Writeup: DNS Packet Challenge
By: Max Friedrich
Note: I am heavily leveraging Cyberchef in this writeup. Please play around with it if you have nto already, it is brilliant.
In the worksheet put together for a workshop on encryption and encoding, we included a hex string of a DNS packet. See the worksheet here.
4E 18 EF 99 80 2D 67 8A 59 21 A0 5F 08 00 45 00
00 3B 00 01 00 00 40 11 A1 F8 90 20 80 73 01 01
01 01 61 7D 00 35 00 27 40 00 00 00 01 00 00 01
00 00 00 00 00 00 06 73 65 6E 61 74 65 03 67 6F
76 02 72 68 00 00 01 00 01
Most people struggled with this challenge, so I decided to write a writeup for it.
First Impressions
The first thing you might notice, is that it is a hex string. If you decode it you will see the string senate□gov□rh.
This looks like a domain name. (In case you are wondering, rh is not a real top level domain, in fact, we used
specifically because of this.)
A domain not seperated by non-printable characters most commonly appears in DNS packets.
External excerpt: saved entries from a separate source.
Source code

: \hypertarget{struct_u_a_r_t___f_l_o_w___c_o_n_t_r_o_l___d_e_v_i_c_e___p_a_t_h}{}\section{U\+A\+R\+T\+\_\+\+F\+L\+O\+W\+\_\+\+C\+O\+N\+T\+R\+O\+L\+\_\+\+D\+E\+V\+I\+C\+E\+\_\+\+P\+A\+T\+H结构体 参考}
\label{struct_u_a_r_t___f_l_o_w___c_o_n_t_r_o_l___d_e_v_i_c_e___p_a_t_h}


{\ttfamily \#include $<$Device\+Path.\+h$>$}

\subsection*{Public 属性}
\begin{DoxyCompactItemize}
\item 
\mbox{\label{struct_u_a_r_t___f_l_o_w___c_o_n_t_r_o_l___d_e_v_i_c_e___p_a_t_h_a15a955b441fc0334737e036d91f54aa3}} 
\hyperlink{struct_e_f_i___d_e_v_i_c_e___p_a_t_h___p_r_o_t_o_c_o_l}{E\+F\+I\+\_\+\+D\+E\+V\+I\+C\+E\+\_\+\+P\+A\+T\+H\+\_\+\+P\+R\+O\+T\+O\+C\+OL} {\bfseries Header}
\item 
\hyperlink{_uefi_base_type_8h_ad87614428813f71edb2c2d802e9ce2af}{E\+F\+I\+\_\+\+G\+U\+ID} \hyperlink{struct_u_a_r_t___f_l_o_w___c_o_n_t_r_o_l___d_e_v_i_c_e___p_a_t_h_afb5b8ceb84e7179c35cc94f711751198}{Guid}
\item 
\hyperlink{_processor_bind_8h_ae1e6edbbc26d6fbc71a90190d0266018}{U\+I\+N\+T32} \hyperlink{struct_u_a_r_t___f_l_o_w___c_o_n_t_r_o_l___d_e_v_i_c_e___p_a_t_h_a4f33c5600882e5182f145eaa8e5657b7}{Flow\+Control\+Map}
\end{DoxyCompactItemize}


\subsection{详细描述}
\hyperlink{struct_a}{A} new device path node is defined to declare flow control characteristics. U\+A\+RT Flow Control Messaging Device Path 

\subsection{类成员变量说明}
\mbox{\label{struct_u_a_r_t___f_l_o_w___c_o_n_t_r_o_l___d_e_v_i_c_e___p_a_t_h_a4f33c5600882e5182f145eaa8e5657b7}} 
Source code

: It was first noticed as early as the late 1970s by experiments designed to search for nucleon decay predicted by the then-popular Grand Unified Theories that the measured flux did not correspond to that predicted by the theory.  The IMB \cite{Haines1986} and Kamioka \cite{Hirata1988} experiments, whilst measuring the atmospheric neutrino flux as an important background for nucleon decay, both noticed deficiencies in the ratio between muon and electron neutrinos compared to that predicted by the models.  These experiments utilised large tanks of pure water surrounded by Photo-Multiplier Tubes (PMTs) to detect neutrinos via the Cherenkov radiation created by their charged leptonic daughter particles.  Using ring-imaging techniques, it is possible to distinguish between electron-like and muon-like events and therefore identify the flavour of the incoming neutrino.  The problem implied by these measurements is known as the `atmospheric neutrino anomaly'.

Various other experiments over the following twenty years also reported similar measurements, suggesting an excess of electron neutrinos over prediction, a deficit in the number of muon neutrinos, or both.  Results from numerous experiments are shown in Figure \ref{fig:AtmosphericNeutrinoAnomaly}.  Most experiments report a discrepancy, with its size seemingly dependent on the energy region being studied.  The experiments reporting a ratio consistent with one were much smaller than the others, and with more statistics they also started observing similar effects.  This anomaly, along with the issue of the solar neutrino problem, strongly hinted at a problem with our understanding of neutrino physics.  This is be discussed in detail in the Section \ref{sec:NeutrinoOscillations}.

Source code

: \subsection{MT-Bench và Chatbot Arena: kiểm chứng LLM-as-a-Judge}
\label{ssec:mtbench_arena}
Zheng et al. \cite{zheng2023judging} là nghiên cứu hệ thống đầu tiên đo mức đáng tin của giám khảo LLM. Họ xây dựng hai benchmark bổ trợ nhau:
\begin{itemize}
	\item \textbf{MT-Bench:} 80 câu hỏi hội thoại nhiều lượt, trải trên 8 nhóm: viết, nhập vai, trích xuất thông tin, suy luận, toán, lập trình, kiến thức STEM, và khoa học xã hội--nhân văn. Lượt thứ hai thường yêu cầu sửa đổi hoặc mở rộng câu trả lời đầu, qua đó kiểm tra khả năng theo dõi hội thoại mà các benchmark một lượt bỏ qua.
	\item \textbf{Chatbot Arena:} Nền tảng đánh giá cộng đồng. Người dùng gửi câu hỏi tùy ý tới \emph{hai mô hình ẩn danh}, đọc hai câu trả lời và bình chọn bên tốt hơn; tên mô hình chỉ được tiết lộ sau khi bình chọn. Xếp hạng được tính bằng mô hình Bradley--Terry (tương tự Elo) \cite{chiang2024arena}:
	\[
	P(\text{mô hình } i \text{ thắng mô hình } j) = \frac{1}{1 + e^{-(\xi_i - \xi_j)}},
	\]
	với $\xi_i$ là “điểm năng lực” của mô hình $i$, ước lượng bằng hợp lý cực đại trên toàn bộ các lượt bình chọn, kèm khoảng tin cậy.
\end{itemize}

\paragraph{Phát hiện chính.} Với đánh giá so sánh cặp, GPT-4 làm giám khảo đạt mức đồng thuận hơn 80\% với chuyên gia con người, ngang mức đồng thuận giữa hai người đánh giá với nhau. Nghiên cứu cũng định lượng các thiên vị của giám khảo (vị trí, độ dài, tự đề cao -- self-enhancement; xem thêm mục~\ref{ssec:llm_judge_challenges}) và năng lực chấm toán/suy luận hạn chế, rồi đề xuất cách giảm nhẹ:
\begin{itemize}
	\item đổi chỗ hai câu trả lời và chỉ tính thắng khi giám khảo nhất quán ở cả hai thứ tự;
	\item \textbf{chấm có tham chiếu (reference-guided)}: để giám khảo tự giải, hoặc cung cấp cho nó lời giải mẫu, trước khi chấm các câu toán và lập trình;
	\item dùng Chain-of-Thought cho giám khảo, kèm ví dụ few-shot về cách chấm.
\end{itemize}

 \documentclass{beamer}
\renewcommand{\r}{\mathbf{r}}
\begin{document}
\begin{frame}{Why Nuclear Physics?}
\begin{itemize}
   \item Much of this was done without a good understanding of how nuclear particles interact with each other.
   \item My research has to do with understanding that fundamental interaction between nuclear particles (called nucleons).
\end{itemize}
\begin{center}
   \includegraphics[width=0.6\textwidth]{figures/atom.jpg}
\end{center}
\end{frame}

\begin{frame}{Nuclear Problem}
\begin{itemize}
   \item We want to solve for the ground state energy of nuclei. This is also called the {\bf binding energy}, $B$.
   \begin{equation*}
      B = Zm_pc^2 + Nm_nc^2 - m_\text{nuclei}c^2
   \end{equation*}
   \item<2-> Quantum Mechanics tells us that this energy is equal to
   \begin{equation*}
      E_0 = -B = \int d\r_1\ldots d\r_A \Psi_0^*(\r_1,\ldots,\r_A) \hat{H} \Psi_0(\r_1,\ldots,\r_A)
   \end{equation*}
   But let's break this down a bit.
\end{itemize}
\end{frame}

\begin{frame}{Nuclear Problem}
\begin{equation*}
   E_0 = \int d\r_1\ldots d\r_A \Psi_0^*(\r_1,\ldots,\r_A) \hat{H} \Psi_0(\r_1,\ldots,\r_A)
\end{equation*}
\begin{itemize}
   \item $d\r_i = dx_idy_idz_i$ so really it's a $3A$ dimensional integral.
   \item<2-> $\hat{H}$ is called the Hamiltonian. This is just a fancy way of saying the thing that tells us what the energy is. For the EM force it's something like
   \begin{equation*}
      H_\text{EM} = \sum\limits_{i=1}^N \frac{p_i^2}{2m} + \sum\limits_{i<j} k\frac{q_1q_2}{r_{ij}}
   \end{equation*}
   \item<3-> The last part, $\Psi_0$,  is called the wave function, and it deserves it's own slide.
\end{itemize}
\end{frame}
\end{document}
In fact, if you use the “from hex” function in Cyberchef, and then used the “detect file type” function, you will see that it is a UDP packet.
Network Packets
This is a good point to explain a few bits about network packets. Most of the time, network packets use “layers” to describe different properties of the packet. Most of the time, we use the TCP/IP stack, which looks like this:
| Layer | Name | Example Protocol(s) |
|---|---|---|
| 5 | Application | HTTP, DNS |
| 4 | Transport | TCP, UDP |
| 3 | Internet | IPv4 |
| 2 | Link | Ethernet |
| 1 | Physical | Copper Cable |
(Click on the links to learn more about the protocols).
The most common packet structure for DNS packets is the following:
{Eathernet Header}{IPv4 Header}{UDP Header}{DNS Header}{DNS Data}
For an example of a DNS packet as a hex string, see the hex string above from the question.
Decoding the Packet
Each protocol header has a defined layout. Additionally, each one either has a known fixed length, or a length field at the start of the header.
The question asks for three bits of information:
- “More information at” - the domain name.
- IP address of the sender
- The location of the sender - You can get this from the IP address using a website such as this.
To answer 2 and 3, we need the IP source address from the IPv4 header. To find the start of the IPV4 header, we need to find the end of the Ethernet header. The Ethernet header is 14 bytes long, so the start of the IPV4 header is at byte 14.
So, the ethernet header is:
4E 18 EF 99 80 2D 67 8A 59 21 A0 5F 08 00
An IPv4 Header takes the format:
So the source IP address is at bytes 12-15. The source IP address is 90 20 80 73 this can be converted to
dotted decimal notation(DDN) such as 192.168.1.25.
Cyberchef can do this using the function “Change ip format”.